Hungary was a complete discovery for him. As a professional photographer, he had travelled around the world for more than twenty-five years, in Europe and beyond, from one Festival to another, driven by his curiosity for all forms of Jazz and music, in their popular or elaborate expressions. In this process, he became more and more widely recognized as one as the best specialists of musical photography. In 1983, he travelled to Vietnam and Cambodia, bringing back a book of photographs of Angkor, the access of which was at this time quite perilous. As photographer of the Paris Autumn Festival, he went in 1989 to Bhutan, capturing images of an exceptional ethnographic and stylistic quality. But when he landed in Hungary one year later, it was with a completely fresh eye.

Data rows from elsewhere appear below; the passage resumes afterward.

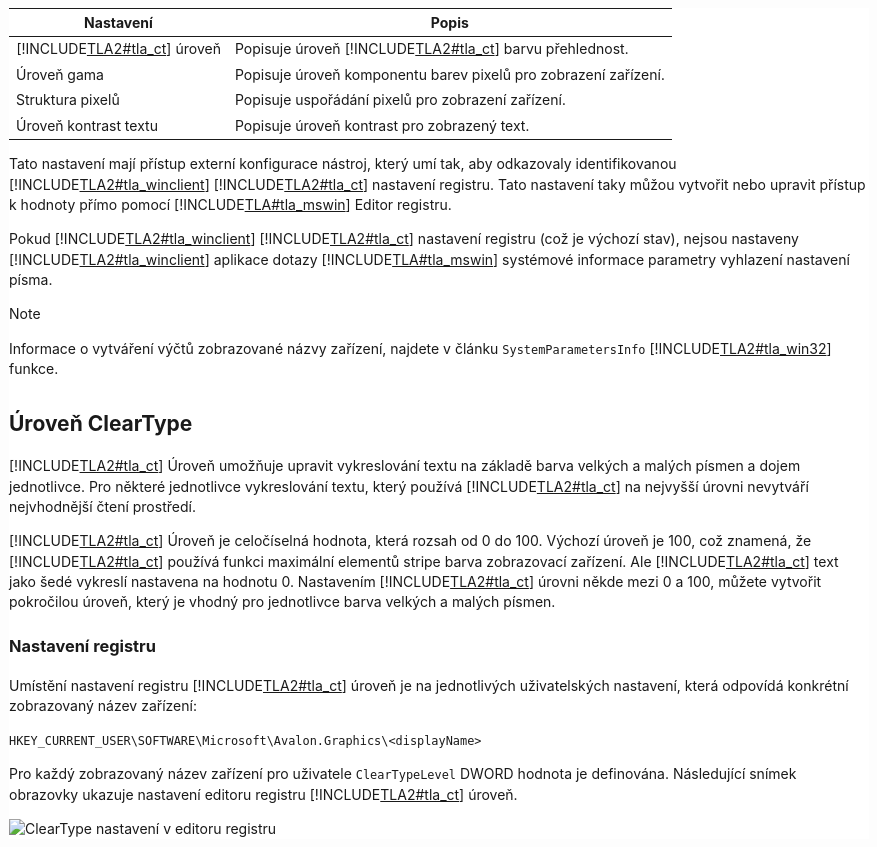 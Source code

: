 |Nastavení|Popis|  
|-------------|-----------------|  
|[!INCLUDE[TLA2#tla_ct](../../../../includes/tla2sharptla-ct-md.md)] úroveň|Popisuje úroveň [!INCLUDE[TLA2#tla_ct](../../../../includes/tla2sharptla-ct-md.md)] barvu přehlednost.|  
|Úroveň gama|Popisuje úroveň komponentu barev pixelů pro zobrazení zařízení.|  
|Struktura pixelů|Popisuje uspořádání pixelů pro zobrazení zařízení.|  
|Úroveň kontrast textu|Popisuje úroveň kontrast pro zobrazený text.|  
  
 Tato nastavení mají přístup externí konfigurace nástroj, který umí tak, aby odkazovaly identifikovanou [!INCLUDE[TLA2#tla_winclient](../../../../includes/tla2sharptla-winclient-md.md)] [!INCLUDE[TLA2#tla_ct](../../../../includes/tla2sharptla-ct-md.md)] nastavení registru. Tato nastavení taky můžou vytvořit nebo upravit přístup k hodnoty přímo pomocí [!INCLUDE[TLA#tla_mswin](../../../../includes/tlasharptla-mswin-md.md)] Editor registru.  
  
 Pokud [!INCLUDE[TLA2#tla_winclient](../../../../includes/tla2sharptla-winclient-md.md)] [!INCLUDE[TLA2#tla_ct](../../../../includes/tla2sharptla-ct-md.md)] nastavení registru (což je výchozí stav), nejsou nastaveny [!INCLUDE[TLA2#tla_winclient](../../../../includes/tla2sharptla-winclient-md.md)] aplikace dotazy [!INCLUDE[TLA#tla_mswin](../../../../includes/tlasharptla-mswin-md.md)] systémové informace parametry vyhlazení nastavení písma.  
  
> [!NOTE]
>  Informace o vytváření výčtů zobrazované názvy zařízení, najdete v článku `SystemParametersInfo` [!INCLUDE[TLA2#tla_win32](../../../../includes/tla2sharptla-win32-md.md)] funkce.  
  
<a name="ClearType_level"></a>   
## <a name="cleartype-level"></a>Úroveň ClearType  
 [!INCLUDE[TLA2#tla_ct](../../../../includes/tla2sharptla-ct-md.md)] Úroveň umožňuje upravit vykreslování textu na základě barva velkých a malých písmen a dojem jednotlivce. Pro některé jednotlivce vykreslování textu, který používá [!INCLUDE[TLA2#tla_ct](../../../../includes/tla2sharptla-ct-md.md)] na nejvyšší úrovni nevytváří nejvhodnější čtení prostředí.  
  
 [!INCLUDE[TLA2#tla_ct](../../../../includes/tla2sharptla-ct-md.md)] Úroveň je celočíselná hodnota, která rozsah od 0 do 100. Výchozí úroveň je 100, což znamená, že [!INCLUDE[TLA2#tla_ct](../../../../includes/tla2sharptla-ct-md.md)] používá funkci maximální elementů stripe barva zobrazovací zařízení. Ale [!INCLUDE[TLA2#tla_ct](../../../../includes/tla2sharptla-ct-md.md)] text jako šedé vykreslí nastavena na hodnotu 0. Nastavením [!INCLUDE[TLA2#tla_ct](../../../../includes/tla2sharptla-ct-md.md)] úrovni někde mezi 0 a 100, můžete vytvořit pokročilou úroveň, který je vhodný pro jednotlivce barva velkých a malých písmen.  
  
### <a name="registry-setting"></a>Nastavení registru  
 Umístění nastavení registru [!INCLUDE[TLA2#tla_ct](../../../../includes/tla2sharptla-ct-md.md)] úroveň je na jednotlivých uživatelských nastavení, která odpovídá konkrétní zobrazovaný název zařízení:  
  
 `HKEY_CURRENT_USER\SOFTWARE\Microsoft\Avalon.Graphics\<displayName>`  
  
 Pro každý zobrazovaný název zařízení pro uživatele `ClearTypeLevel` DWORD hodnota je definována. Následující snímek obrazovky ukazuje nastavení editoru registru [!INCLUDE[TLA2#tla_ct](../../../../includes/tla2sharptla-ct-md.md)] úroveň.  
  
 ![ClearType nastavení v editoru registru](../../../../docs/framework/wpf/advanced/media/cleartyperegistry01.png "ClearTypeRegistry01")  
   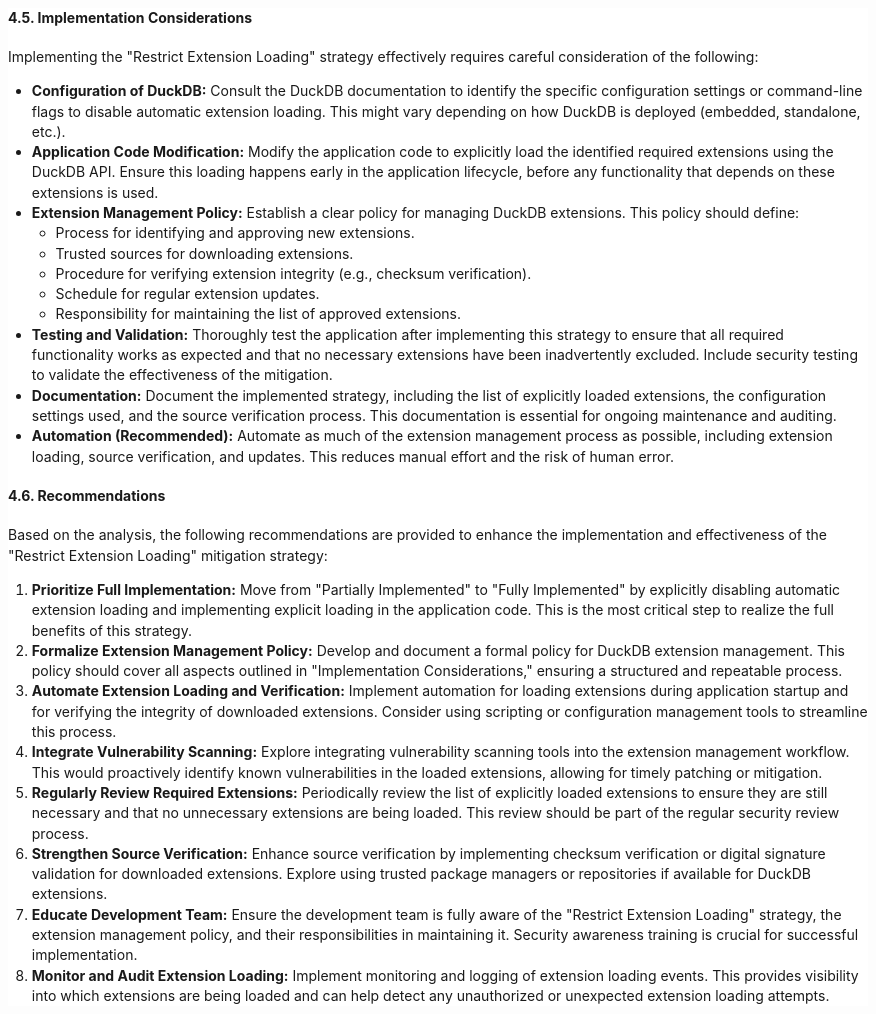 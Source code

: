 #### 4.5. Implementation Considerations

Implementing the "Restrict Extension Loading" strategy effectively requires careful consideration of the following:

*   **Configuration of DuckDB:**  Consult the DuckDB documentation to identify the specific configuration settings or command-line flags to disable automatic extension loading. This might vary depending on how DuckDB is deployed (embedded, standalone, etc.).
*   **Application Code Modification:**  Modify the application code to explicitly load the identified required extensions using the DuckDB API. Ensure this loading happens early in the application lifecycle, before any functionality that depends on these extensions is used.
*   **Extension Management Policy:**  Establish a clear policy for managing DuckDB extensions. This policy should define:
    *   Process for identifying and approving new extensions.
    *   Trusted sources for downloading extensions.
    *   Procedure for verifying extension integrity (e.g., checksum verification).
    *   Schedule for regular extension updates.
    *   Responsibility for maintaining the list of approved extensions.
*   **Testing and Validation:**  Thoroughly test the application after implementing this strategy to ensure that all required functionality works as expected and that no necessary extensions have been inadvertently excluded. Include security testing to validate the effectiveness of the mitigation.
*   **Documentation:**  Document the implemented strategy, including the list of explicitly loaded extensions, the configuration settings used, and the source verification process. This documentation is essential for ongoing maintenance and auditing.
*   **Automation (Recommended):**  Automate as much of the extension management process as possible, including extension loading, source verification, and updates. This reduces manual effort and the risk of human error.

#### 4.6. Recommendations

Based on the analysis, the following recommendations are provided to enhance the implementation and effectiveness of the "Restrict Extension Loading" mitigation strategy:

1.  **Prioritize Full Implementation:**  Move from "Partially Implemented" to "Fully Implemented" by explicitly disabling automatic extension loading and implementing explicit loading in the application code. This is the most critical step to realize the full benefits of this strategy.
2.  **Formalize Extension Management Policy:**  Develop and document a formal policy for DuckDB extension management. This policy should cover all aspects outlined in "Implementation Considerations," ensuring a structured and repeatable process.
3.  **Automate Extension Loading and Verification:**  Implement automation for loading extensions during application startup and for verifying the integrity of downloaded extensions. Consider using scripting or configuration management tools to streamline this process.
4.  **Integrate Vulnerability Scanning:**  Explore integrating vulnerability scanning tools into the extension management workflow. This would proactively identify known vulnerabilities in the loaded extensions, allowing for timely patching or mitigation.
5.  **Regularly Review Required Extensions:**  Periodically review the list of explicitly loaded extensions to ensure they are still necessary and that no unnecessary extensions are being loaded. This review should be part of the regular security review process.
6.  **Strengthen Source Verification:**  Enhance source verification by implementing checksum verification or digital signature validation for downloaded extensions. Explore using trusted package managers or repositories if available for DuckDB extensions.
7.  **Educate Development Team:**  Ensure the development team is fully aware of the "Restrict Extension Loading" strategy, the extension management policy, and their responsibilities in maintaining it. Security awareness training is crucial for successful implementation.
8.  **Monitor and Audit Extension Loading:**  Implement monitoring and logging of extension loading events. This provides visibility into which extensions are being loaded and can help detect any unauthorized or unexpected extension loading attempts.
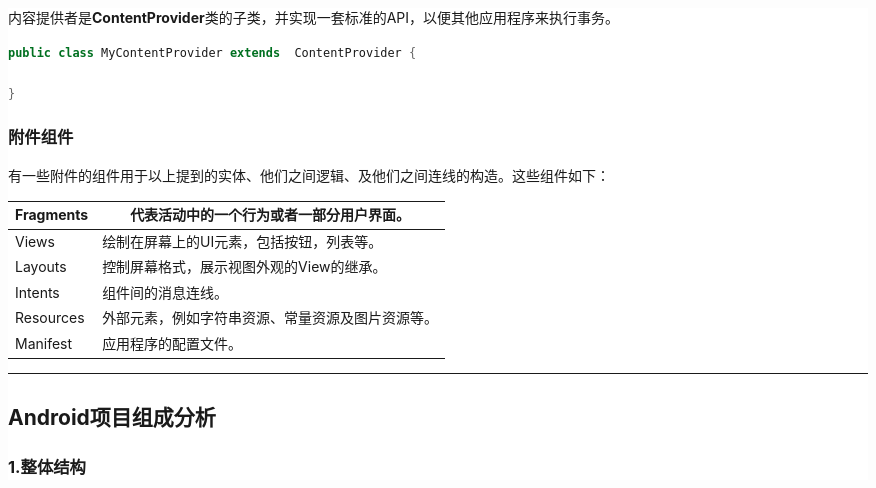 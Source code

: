 内容提供者是**ContentProvider**类的子类，并实现一套标准的API，以便其他应用程序来执行事务。

```java
public class MyContentProvider extends  ContentProvider {

}
```

### 附件组件

有一些附件的组件用于以上提到的实体、他们之间逻辑、及他们之间连线的构造。这些组件如下：

| Fragments | 代表活动中的一个行为或者一部分用户界面。         |
| --------- | ------------------------------------------------ |
| Views     | 绘制在屏幕上的UI元素，包括按钮，列表等。         |
| Layouts   | 控制屏幕格式，展示视图外观的View的继承。         |
| Intents   | 组件间的消息连线。                               |
| Resources | 外部元素，例如字符串资源、常量资源及图片资源等。 |
| Manifest  | 应用程序的配置文件。                             |

---

## Android项目组成分析

### 1.整体结构

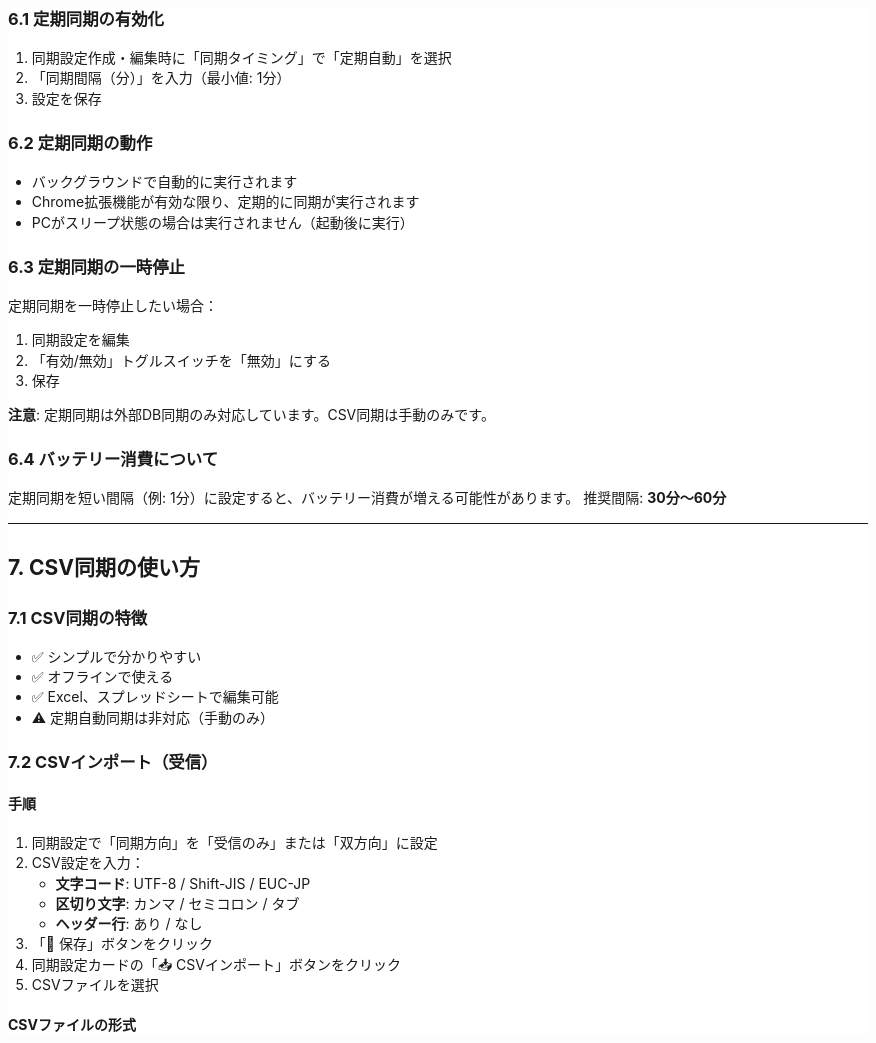 ### 6.1 定期同期の有効化

1. 同期設定作成・編集時に「同期タイミング」で「定期自動」を選択
2. 「同期間隔（分）」を入力（最小値: 1分）
3. 設定を保存

### 6.2 定期同期の動作

- バックグラウンドで自動的に実行されます
- Chrome拡張機能が有効な限り、定期的に同期が実行されます
- PCがスリープ状態の場合は実行されません（起動後に実行）

### 6.3 定期同期の一時停止

定期同期を一時停止したい場合：
1. 同期設定を編集
2. 「有効/無効」トグルスイッチを「無効」にする
3. 保存

**注意**: 定期同期は外部DB同期のみ対応しています。CSV同期は手動のみです。

### 6.4 バッテリー消費について

定期同期を短い間隔（例: 1分）に設定すると、バッテリー消費が増える可能性があります。
推奨間隔: **30分～60分**

---

## 7. CSV同期の使い方

### 7.1 CSV同期の特徴

- ✅ シンプルで分かりやすい
- ✅ オフラインで使える
- ✅ Excel、スプレッドシートで編集可能
- ⚠️ 定期自動同期は非対応（手動のみ）

### 7.2 CSVインポート（受信）

#### 手順

1. 同期設定で「同期方向」を「受信のみ」または「双方向」に設定
2. CSV設定を入力：
   - **文字コード**: UTF-8 / Shift-JIS / EUC-JP
   - **区切り文字**: カンマ / セミコロン / タブ
   - **ヘッダー行**: あり / なし
3. 「💾 保存」ボタンをクリック
4. 同期設定カードの「📥 CSVインポート」ボタンをクリック
5. CSVファイルを選択

#### CSVファイルの形式
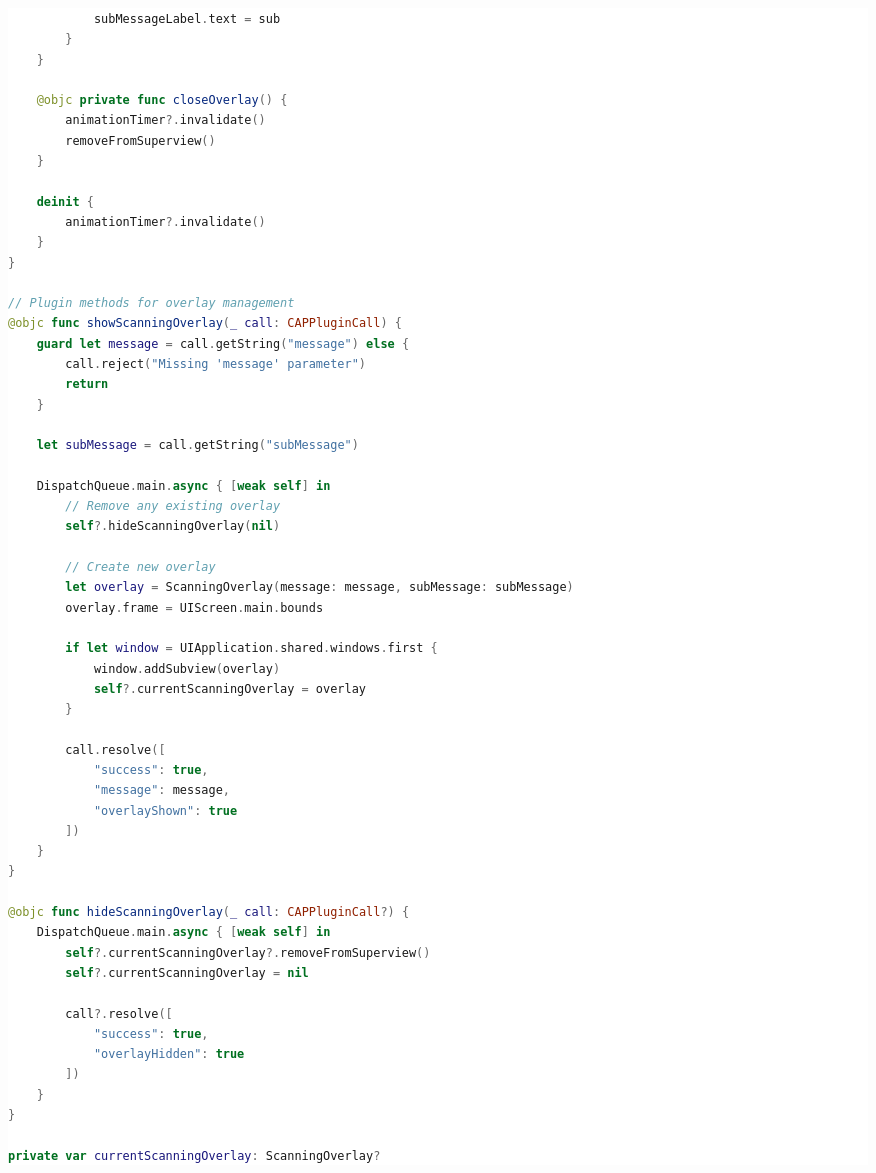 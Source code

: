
 ```swift
            subMessageLabel.text = sub
        }
    }
    
    @objc private func closeOverlay() {
        animationTimer?.invalidate()
        removeFromSuperview()
    }
    
    deinit {
        animationTimer?.invalidate()
    }
}

// Plugin methods for overlay management
@objc func showScanningOverlay(_ call: CAPPluginCall) {
    guard let message = call.getString("message") else {
        call.reject("Missing 'message' parameter")
        return
    }
    
    let subMessage = call.getString("subMessage")
    
    DispatchQueue.main.async { [weak self] in
        // Remove any existing overlay
        self?.hideScanningOverlay(nil)
        
        // Create new overlay
        let overlay = ScanningOverlay(message: message, subMessage: subMessage)
        overlay.frame = UIScreen.main.bounds
        
        if let window = UIApplication.shared.windows.first {
            window.addSubview(overlay)
            self?.currentScanningOverlay = overlay
        }
        
        call.resolve([
            "success": true,
            "message": message,
            "overlayShown": true
        ])
    }
}

@objc func hideScanningOverlay(_ call: CAPPluginCall?) {
    DispatchQueue.main.async { [weak self] in
        self?.currentScanningOverlay?.removeFromSuperview()
        self?.currentScanningOverlay = nil
        
        call?.resolve([
            "success": true,
            "overlayHidden": true
        ])
    }
}

private var currentScanningOverlay: ScanningOverlay?
```
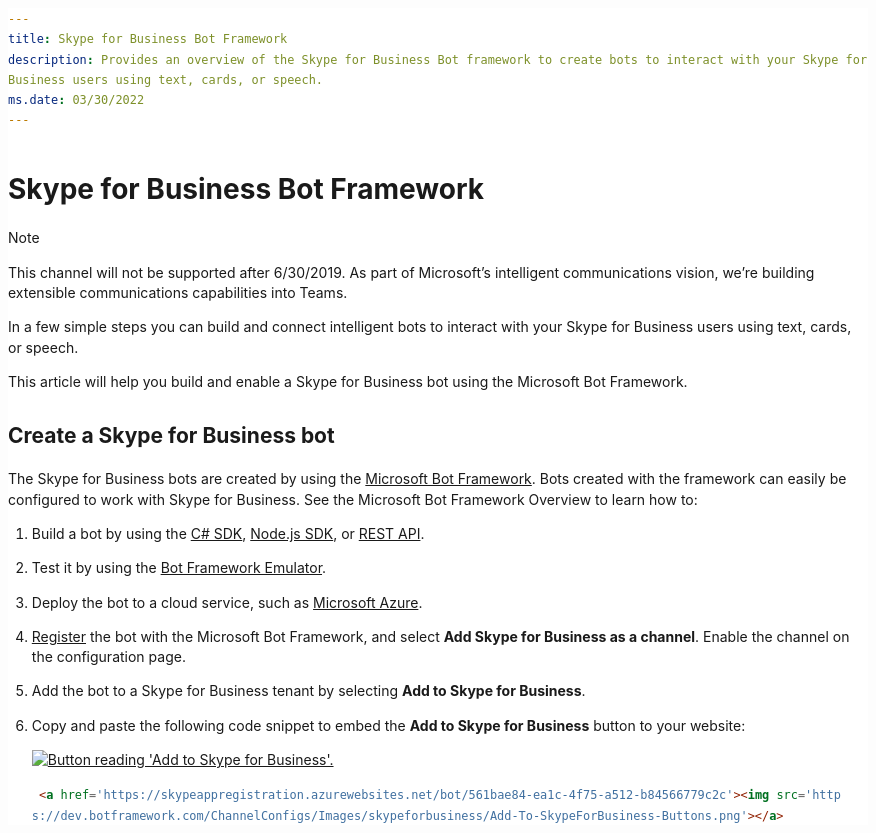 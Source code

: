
 ```yaml
---
title: Skype for Business Bot Framework
description: Provides an overview of the Skype for Business Bot framework to create bots to interact with your Skype for Business users using text, cards, or speech. 
ms.date: 03/30/2022
---
```


# Skype for Business Bot Framework

> [!NOTE]
> This channel will not be supported after 6/30/2019. As part of Microsoft’s intelligent communications vision, we’re building extensible communications capabilities into Teams.

In a few simple steps you can build and connect intelligent bots to interact with your Skype for Business users using text, cards, or speech.

This article will help you build and enable a Skype for Business bot using the Microsoft Bot Framework.

<a name="create-bot"></a>

## Create a Skype for Business bot

The Skype for Business bots are created by using the [Microsoft Bot Framework](https://dev.botframework.com/). Bots created with the framework can easily be configured to work with Skype for Business. See the Microsoft Bot Framework Overview to learn how to:

1. Build a bot by using the [C# SDK](https://docs.botframework.com/csharp/builder/sdkreference/), [Node.js SDK](https://docs.botframework.com/node/builder/chat-reference/modules/_botbuilder_d_.html), or [REST API](https://docs.botframework.com/restapi/connector/#navtitle).

2. Test it by using the [Bot Framework Emulator](https://docs.botframework.com/tools/bot-framework-emulator/).

3. Deploy the bot to a cloud service, such as [Microsoft Azure](https://azure.microsoft.com/).

4. [Register](https://dev.botframework.com/bots/new) the bot with the Microsoft Bot Framework, and select **Add Skype for Business as a channel**. Enable the channel on the configuration page.

5. Add the bot to a Skype for Business tenant by selecting **Add to Skype for Business**.

6. Copy and paste the following code snippet to embed the **Add to Skype for Business** button to your website:

   <a href='https://skypeappregistration.azurewebsites.net/bot/561bae84-ea1c-4f75-a512-b84566779c2c'><img alt="Button reading 'Add to Skype for Business'." src='https://dev.botframework.com/ChannelConfigs/Images/skypeforbusiness/Add-To-SkypeForBusiness-Buttons.png'></a>

   ```html
    <a href='https://skypeappregistration.azurewebsites.net/bot/561bae84-ea1c-4f75-a512-b84566779c2c'><img src='https://dev.botframework.com/ChannelConfigs/Images/skypeforbusiness/Add-To-SkypeForBusiness-Buttons.png'></a>
   ```

<a name="add-bot"></a>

The country was then at a turning point. The summer before, the Communist government had decided to dismantle the Iron Curtain running along the Hungarian frontier with Austria. This initiative opened the way to the fall of the Berlin Wall on the 9th of November. But in October already, the Hungarian ruling Party had chosen to disappear, leaving behind it a new Constitution introducing a multiparty system and freedom of expression. Free elections took place in the spring of 1990. They brought to power a coalition of fierce opponents to Communism.
This transition took place without serious hindrance. But Hungary was still floating between two periods. The new leaders had no idea of how to rule a country. Kádár, the old communist viceroy, pushed aside in 1988 after a reign of thirty years, had left an economy crumbling under heavy debts. As everywhere in the Communist world, the end of centralized economy and collective ownership was producing a sharp drop in national product and standard of living. The atmosphere was therefore far from cheerful in the streets of Budapest. Democracy did not fill people’s bellies. Clothes were shabby, and grey was the city. The general outlook was of “Eastern Europe”. Once in a while, though, one could perceive faint signals of change.
This is the world at the same time distant and familiar which Philippe Gras brings back to our memory, as he goes strolling through the Hungarian capital city. Of course, he went a little beyond the strict fulfillment of his contract with the Autumn Festival. As always, he captured for his own pleasure, day and night, images of people, as well as images of buildings, of bridges, of tunnels… These photographs were never shown before their discovery in Philippe’s archives, after his sudden death in 2007. They allow us to look at Budapest at a very precise moment of its history. But also in the timeless munificence of its majestic river and in the amazing contrast of its two banks, molded by the genius of its great architects, civil engineers, and city planners.